The country lacks equipment and expertise required to conduct search and rescue operations in the event of massive buildings collapsing, experts say.
Despite experts' recommendations eight years ago, equipment like ground-penetrating radars (GPR), fiber-optic cameras and remote visual inspection devices -- crucial to saving the lives of those trapped in rubble – have not been procured yet.
The GPR is a remote sensing device that helps to locate the presence of a survivor stuck in the wreckage of a collapsed building. The camera captures images from inside the wreckage and helps make plans for an effective rescue operation.
These were badly needed during the search and rescue operations in the nine-storey Rana Plaza that collapsed on April 24, killing at least 388 garment workers and injuring scores.
Prof Jamilur Reza Choudhury, a noted civil engineer who headed the search and rescue equipment selection committee, submitted the list of equipment to the then government in 2005.
It took the government five years to approve a Tk 69 crore scheme, procure the equipment, and hand over the equipment to Fire Service and Civil Defence, said Mohammad Abdul Wazed, director general of the Department of Disaster Management.
Multiple cutters, concrete cutters, power chain saws, rescue saws, air compressors, electric demolition hammers, portable electric generators, ladders, breathing apparatus, megaphones, airbags, search cameras, hydraulic jacks (used to expand the gap between two sandwiched floors), knee pads, lock cutters, safety vests and flash lights are among the equipment procured so far.
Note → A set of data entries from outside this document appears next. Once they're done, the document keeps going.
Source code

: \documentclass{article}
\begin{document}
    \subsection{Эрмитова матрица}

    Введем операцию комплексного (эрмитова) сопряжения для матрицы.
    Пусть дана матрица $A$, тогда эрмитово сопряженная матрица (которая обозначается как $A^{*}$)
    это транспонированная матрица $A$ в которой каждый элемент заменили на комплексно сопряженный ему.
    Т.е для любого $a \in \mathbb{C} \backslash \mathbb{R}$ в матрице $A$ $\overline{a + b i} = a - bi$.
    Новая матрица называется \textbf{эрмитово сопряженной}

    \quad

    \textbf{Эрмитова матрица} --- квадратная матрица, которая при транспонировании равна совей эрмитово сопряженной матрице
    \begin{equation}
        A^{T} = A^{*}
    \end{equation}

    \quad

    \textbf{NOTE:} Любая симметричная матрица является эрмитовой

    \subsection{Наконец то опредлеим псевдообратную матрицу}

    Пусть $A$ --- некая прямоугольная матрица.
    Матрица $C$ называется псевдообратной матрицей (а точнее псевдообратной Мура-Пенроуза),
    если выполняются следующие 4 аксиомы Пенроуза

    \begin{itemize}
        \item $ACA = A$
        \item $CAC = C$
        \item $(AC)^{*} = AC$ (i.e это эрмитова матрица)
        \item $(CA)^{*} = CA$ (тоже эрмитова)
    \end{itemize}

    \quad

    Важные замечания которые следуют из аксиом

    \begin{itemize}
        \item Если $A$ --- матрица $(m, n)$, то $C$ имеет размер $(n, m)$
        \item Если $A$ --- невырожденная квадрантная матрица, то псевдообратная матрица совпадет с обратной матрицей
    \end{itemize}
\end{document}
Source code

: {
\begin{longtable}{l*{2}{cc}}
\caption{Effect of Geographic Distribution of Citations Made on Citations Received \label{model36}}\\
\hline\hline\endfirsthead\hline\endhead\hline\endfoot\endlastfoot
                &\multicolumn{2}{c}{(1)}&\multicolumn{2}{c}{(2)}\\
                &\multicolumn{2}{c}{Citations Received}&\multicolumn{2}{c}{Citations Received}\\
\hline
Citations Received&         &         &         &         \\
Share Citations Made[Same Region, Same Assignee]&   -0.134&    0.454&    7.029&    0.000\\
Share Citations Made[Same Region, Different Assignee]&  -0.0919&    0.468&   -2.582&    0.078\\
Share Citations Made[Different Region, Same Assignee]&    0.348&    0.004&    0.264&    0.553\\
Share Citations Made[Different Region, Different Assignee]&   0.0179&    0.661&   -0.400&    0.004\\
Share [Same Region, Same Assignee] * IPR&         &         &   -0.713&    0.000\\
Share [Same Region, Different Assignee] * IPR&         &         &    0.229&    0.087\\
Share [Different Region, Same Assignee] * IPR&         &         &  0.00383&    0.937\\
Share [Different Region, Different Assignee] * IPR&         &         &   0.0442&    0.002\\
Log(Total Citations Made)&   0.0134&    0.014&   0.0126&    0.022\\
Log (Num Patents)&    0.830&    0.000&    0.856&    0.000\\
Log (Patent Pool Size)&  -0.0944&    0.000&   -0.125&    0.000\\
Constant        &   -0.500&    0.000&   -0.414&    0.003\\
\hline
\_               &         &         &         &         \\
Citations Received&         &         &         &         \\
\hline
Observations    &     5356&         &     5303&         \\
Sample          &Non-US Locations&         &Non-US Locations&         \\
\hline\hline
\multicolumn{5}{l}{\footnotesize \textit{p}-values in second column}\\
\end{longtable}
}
As to lack of some vital equipment, he said out of five contractors, one -- M/s Sohel Enterprise -- did not supply the equipment yet. The High Court ordered the supplier to deliver the goods by April 30, yesterday.
It, however, did not comply with the court order till yesterday, said the DG.
Wazed said they also handed over six high-power cranes and some other heavy equipment to the Armed Forces Division.
However, the rescuers were using three heavy cranes hired from private firms to remove huge concrete slabs at the Rana Plaza collapse site, he alleged.
Yesterday, the Planning Commission approved a Tk 260 crore second-phase scheme to procure mostly similar equipment.
Search and rescue operations in the case of a big structural collapse requires extensive training, knowledge, and an adequate number of equipment, which are not yet available in the country, he said.
Abu Sadeque, secretary general of Bangladesh Earthquake Society, said those equipment were not seen being used during search and rescue operations in Rana Plaza.
Refuting the allegation, Brig Gen Ali Ahmed Khan, director general of the Fire Service and Civil Defence Department, said the equipment was used to remove the debris from the collapsed building. But they would be extremely inadequate in the case of multiple collapses at a time.
Prof Mujibur Rahman, who teaches civil engineering at Buet, said mostly untrained local voluntary rescuers along with a few firemen took the risk of rescuing the trapped victims inside the crumbled Rana Plaza.
Though only professional rescuers were supposed to carry out such risky operations, one could not ignore the lesson learnt from the Rana Plaza rescue operations, he added.
According to a report of the UNDP-funded Comprehensive Disaster Management Programme, some 72,000 buildings may collapse in Dhaka city in an earthquake of VII to VIII intensity scale (extent of jolt), as happened in 1897.